Some Notes Concerning An American Institution
The circus was changing. That was plain. Gone was most of the old dizzy three-ring array of many acts in progress at once which kept you twisting your neck into a knot and always just missing the high spot in every one. The three-ring tradition held on, to be sure. But the business had been simplified all-around. More and more attention was being concentrated on the single act in progress in the center ring. The secondary acts seemed to be mainly left on now to entertain the customers too far away from the center to see much. And all of them were themselves secondary only in relation to the featured act.
Outside in the cages a wild creature now and then still paced madly back and forth, its eyes hurt or bitterly angry, and there was an odd little bear from India whose melancholy glance held all the world's woe and resignation. But the cages were clean now as they had not used to be, and gone was the old feral odor which once assaulted your nostrils from afar. And the old-stagers among the animals, the elephants and the lions and the apes, were obviously enjoying it. Even Gargantua's raging gloom was manifestly that of an exhibitionist.
A loud youth among the spectators kept on voicing his hatred to the little black-headed men in the balancing act. "But they're good," his female companion objected. "I don't care," he yelled, "they're Japs and I hate 'em." In fact, they seemed to be Filipinos. And the little Japanese performers, so traditional in the circus, seemed to be few and far between. The little people who gathered, the little people who cared nothing for politics and only wanted to make a living, were having to pay the bill for the deeds of the brass hats and politicians in Tokyo and Shanghai.
Could Mr. Wallace Be As Slow To Get It As This?
One thing Henry Wallace plainly needs is a sense of humor.
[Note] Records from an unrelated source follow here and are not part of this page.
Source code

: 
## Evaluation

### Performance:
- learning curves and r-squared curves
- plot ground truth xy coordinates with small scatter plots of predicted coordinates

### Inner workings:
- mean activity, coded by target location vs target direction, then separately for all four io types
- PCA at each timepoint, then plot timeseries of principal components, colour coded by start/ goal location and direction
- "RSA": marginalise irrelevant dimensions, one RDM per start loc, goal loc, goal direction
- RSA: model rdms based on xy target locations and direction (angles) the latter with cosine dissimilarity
It would preserve him from such remarks as that which he made last night in Madison Square Garden, the prize zany so far produced in the campaign:
"It is difficult for me to understand why inference has been drawn of conflict between the New Deal and industry."
If that is true, then Henry must also find it difficult to understand why the inference is drawn that two and two make four, and he must have been locked up tight in a dark room for the last seven years.
Didn't Henry ever hear of that speech made in the Madison Square Garden four years ago, about "we have already proved their equal, we shall be their masters?" Or are the names of Thomas Girdler and Ernest Weir unknown to him? Has he never heard of the sit-down strikes and the solid denunciation of the New Deal by industry? Hasn't the view seeped into his sanctum that a good many people who look exactly like industrialists don't like the Wagner Act and the Wage and Hour Act? Doesn't any part of the tons of literature put out daily by the National Manufacturers' Association and the Chamber of Commerce of the United States ever get to Henry's desk? Hasn't he heard business men talking in the smoking car?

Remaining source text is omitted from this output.